(Dataset items)

|---|

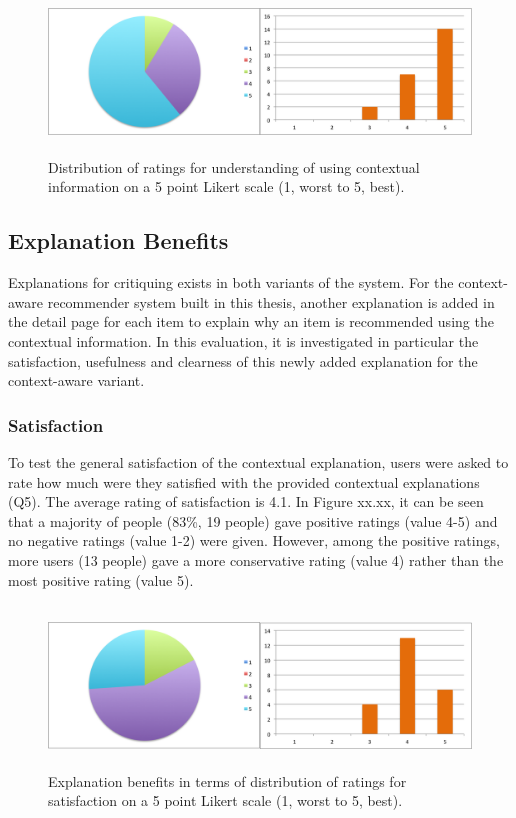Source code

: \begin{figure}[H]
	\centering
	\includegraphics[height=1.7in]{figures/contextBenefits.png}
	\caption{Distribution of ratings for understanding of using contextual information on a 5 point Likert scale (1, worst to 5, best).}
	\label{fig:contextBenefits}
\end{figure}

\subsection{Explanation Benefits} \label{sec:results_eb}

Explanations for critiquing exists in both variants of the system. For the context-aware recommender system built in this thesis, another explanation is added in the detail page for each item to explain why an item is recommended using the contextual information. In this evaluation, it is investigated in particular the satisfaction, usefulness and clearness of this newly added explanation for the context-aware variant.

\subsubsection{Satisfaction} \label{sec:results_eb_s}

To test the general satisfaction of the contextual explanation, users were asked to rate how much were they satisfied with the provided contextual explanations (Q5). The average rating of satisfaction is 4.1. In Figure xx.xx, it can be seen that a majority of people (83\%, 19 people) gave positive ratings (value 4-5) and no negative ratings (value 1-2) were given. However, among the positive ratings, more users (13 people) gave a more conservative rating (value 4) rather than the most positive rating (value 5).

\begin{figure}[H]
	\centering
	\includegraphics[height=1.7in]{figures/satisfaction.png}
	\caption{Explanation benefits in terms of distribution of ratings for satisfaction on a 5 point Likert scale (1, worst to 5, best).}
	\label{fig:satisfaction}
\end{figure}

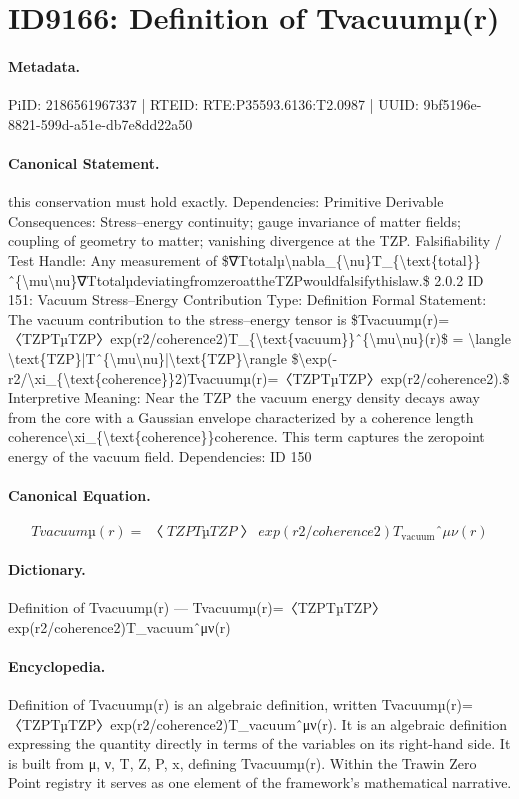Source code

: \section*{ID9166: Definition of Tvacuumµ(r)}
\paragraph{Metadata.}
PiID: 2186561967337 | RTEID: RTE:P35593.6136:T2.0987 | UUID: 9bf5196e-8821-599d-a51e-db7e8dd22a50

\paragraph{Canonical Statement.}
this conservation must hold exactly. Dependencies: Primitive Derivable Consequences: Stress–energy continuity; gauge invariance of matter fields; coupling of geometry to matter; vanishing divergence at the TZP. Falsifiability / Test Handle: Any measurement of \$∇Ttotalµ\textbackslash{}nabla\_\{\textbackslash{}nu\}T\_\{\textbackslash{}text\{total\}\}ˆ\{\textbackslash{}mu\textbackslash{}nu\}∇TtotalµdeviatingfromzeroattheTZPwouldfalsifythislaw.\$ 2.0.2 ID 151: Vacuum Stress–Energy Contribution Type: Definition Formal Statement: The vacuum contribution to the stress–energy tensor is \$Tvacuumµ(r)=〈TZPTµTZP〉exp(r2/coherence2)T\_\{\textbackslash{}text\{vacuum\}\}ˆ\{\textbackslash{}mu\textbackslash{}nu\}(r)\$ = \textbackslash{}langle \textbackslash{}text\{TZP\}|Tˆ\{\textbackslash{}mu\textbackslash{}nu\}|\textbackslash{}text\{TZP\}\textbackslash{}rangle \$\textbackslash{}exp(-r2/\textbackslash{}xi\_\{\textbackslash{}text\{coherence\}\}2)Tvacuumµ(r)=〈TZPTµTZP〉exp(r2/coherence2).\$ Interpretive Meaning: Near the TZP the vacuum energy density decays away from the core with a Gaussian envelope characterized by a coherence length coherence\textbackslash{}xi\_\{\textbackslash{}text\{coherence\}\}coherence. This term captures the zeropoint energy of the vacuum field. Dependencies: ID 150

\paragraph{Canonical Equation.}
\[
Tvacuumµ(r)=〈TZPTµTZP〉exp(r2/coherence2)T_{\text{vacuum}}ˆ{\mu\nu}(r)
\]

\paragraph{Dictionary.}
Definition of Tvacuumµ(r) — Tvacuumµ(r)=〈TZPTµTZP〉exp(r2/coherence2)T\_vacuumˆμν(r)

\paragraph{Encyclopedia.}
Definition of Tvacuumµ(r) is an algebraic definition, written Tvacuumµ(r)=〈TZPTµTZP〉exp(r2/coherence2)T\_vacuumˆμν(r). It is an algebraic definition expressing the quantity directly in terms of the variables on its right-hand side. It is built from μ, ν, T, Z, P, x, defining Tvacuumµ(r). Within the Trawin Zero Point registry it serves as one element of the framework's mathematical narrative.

|---|

- **Directions**
All lines in the preceding records that hold the word "contextual" need to be copied.

- **Exercise solution**
	\caption{Distribution of ratings for understanding of using contextual information on a 5 point Likert scale (1, worst to 5, best).}
Explanations for critiquing exists in both variants of the system. For the context-aware recommender system built in this thesis, another explanation is added in the detail page for each item to explain why an item is recommended using the contextual information. In this evaluation, it is investigated in particular the satisfaction, usefulness and clearness of this newly added explanation for the context-aware variant.
To test the general satisfaction of the contextual explanation, users were asked to rate how much were they satisfied with the provided contextual explanations (Q5). The average rating of satisfaction is 4.1. In Figure xx.xx, it can be seen that a majority of people (83\%, 19 people) gave positive ratings (value 4-5) and no negative ratings (value 1-2) were given. However, among the positive ratings, more users (13 people) gave a more conservative rating (value 4) rather than the most positive rating (value 5).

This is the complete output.